Extract readable main content from Xiaohongshu and other web pages.
Extracting clean, readable content from web pages — especially Xiaohongshu, WeChat, or JavaScript-heavy sites — is painful. This connector returns the main content of any URL as structured Markdown, with title, canonical URL, and content length.
| Parameter | Format | Example | Required |
|---|---|---|---|
url | string | https://www.xiaohongshu.com/explore/abcd1234 | Yes |
| Field | Type | Description |
|---|---|---|
title | string | The page title extracted from the document |
url | string | The canonical URL of the page |
contentLength | number | Character count of the extracted main content |
url: "https://www.xiaohongshu.com/explore/abcd1234"
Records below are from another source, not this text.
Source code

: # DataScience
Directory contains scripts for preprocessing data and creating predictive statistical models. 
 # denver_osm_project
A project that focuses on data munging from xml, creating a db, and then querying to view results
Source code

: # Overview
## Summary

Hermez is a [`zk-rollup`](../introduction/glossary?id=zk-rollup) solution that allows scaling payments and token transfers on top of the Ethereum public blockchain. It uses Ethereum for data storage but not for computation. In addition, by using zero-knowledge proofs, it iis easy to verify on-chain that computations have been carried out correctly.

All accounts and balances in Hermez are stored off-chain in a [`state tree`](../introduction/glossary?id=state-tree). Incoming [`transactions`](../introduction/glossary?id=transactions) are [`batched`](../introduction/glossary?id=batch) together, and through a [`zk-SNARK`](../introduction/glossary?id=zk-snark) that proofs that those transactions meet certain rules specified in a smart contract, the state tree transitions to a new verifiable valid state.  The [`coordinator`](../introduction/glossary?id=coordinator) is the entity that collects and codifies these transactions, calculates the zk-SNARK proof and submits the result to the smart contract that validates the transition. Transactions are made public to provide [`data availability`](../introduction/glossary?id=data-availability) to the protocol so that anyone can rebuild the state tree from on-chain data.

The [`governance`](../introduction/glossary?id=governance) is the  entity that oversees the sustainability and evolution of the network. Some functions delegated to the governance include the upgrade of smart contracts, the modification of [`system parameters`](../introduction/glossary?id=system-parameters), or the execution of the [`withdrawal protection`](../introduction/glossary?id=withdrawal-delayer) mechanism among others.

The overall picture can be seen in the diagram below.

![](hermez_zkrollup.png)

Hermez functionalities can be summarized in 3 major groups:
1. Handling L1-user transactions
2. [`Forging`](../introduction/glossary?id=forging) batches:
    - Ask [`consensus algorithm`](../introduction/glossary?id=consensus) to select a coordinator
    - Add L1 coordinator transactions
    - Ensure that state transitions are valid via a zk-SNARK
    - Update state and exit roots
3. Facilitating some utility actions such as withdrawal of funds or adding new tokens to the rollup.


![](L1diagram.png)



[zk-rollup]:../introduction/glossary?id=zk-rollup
# URL Extract - Title: 10 Hidden Cafes in Shanghai You Must Visit - URL: https://www.xiaohongshu.com/explore/abcd1234 - Content Length: 2,340 characters
The Xiaohongshu note was successfully extracted. The main content is 2,340 characters and covers hidden cafe recommendations in Shanghai.
Last tested: 2026-03-10
| OAuth required | No |
| Managed auth | Included, no API key needed |
| Bring your own key (BYOK) | Not supported in v1 |
| Audit logged | Every request is logged with input, result, cost, and timestamps |
| Training acknowledgment | Not required |
Admins can restrict this connector via blacklist or whitelist in the admin panel.
Paste a note URL and get the title, content, and character count.
Feed a URL to this connector, then chain the output to a summarizer.
Any publicly accessible web page. Xiaohongshu and WeChat articles are specifically tested and optimized.
No. It extracts the main readable content (similar to reader mode) and returns it as Markdown.
Extraction will fail for pages that require authentication. Only publicly accessible content is supported.